- _Exercise requirements_
Please find the lines in the following records that hold "from", and copy them.

- _Extracted information_
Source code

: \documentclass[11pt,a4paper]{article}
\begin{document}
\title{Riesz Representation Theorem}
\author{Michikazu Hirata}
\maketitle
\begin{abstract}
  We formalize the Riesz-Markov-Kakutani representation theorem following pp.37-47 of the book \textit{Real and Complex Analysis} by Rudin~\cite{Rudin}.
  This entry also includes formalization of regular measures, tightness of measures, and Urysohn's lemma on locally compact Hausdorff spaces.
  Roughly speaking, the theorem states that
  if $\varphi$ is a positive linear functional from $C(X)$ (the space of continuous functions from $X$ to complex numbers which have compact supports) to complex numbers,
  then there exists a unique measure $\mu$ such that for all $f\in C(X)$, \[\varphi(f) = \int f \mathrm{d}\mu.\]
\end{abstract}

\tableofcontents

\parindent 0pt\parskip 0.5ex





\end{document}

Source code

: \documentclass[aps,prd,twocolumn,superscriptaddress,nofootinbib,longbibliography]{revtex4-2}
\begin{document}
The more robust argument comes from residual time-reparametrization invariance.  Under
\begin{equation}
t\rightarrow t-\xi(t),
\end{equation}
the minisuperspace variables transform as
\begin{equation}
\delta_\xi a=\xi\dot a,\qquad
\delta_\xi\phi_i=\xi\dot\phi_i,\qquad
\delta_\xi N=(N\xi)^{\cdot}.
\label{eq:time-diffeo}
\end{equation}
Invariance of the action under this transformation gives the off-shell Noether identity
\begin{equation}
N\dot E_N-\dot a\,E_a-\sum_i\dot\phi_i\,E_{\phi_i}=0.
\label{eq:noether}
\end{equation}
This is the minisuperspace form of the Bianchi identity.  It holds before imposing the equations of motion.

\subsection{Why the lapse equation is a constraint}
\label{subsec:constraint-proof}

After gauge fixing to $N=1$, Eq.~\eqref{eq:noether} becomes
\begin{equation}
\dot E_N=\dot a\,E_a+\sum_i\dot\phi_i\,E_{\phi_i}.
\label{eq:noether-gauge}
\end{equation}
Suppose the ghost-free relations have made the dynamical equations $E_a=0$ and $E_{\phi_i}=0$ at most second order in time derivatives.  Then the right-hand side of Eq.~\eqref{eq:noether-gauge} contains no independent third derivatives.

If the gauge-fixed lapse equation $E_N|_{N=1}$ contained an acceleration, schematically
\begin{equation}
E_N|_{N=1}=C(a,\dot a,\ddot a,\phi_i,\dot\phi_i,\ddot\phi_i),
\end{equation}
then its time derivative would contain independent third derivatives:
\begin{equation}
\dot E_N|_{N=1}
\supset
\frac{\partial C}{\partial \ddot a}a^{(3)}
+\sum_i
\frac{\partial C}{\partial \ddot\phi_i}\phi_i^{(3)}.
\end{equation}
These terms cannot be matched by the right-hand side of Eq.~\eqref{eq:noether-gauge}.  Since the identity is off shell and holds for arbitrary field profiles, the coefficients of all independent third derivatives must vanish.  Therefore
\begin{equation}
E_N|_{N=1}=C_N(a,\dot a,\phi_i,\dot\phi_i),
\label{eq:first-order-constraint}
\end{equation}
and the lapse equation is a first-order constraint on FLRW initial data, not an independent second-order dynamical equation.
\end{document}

- _Task output_
  if $\varphi$ is a positive linear functional from $C(X)$ (the space of continuous functions from $X$ to complex numbers which have compact supports) to complex numbers,
The more robust argument comes from residual time-reparametrization invariance.  Under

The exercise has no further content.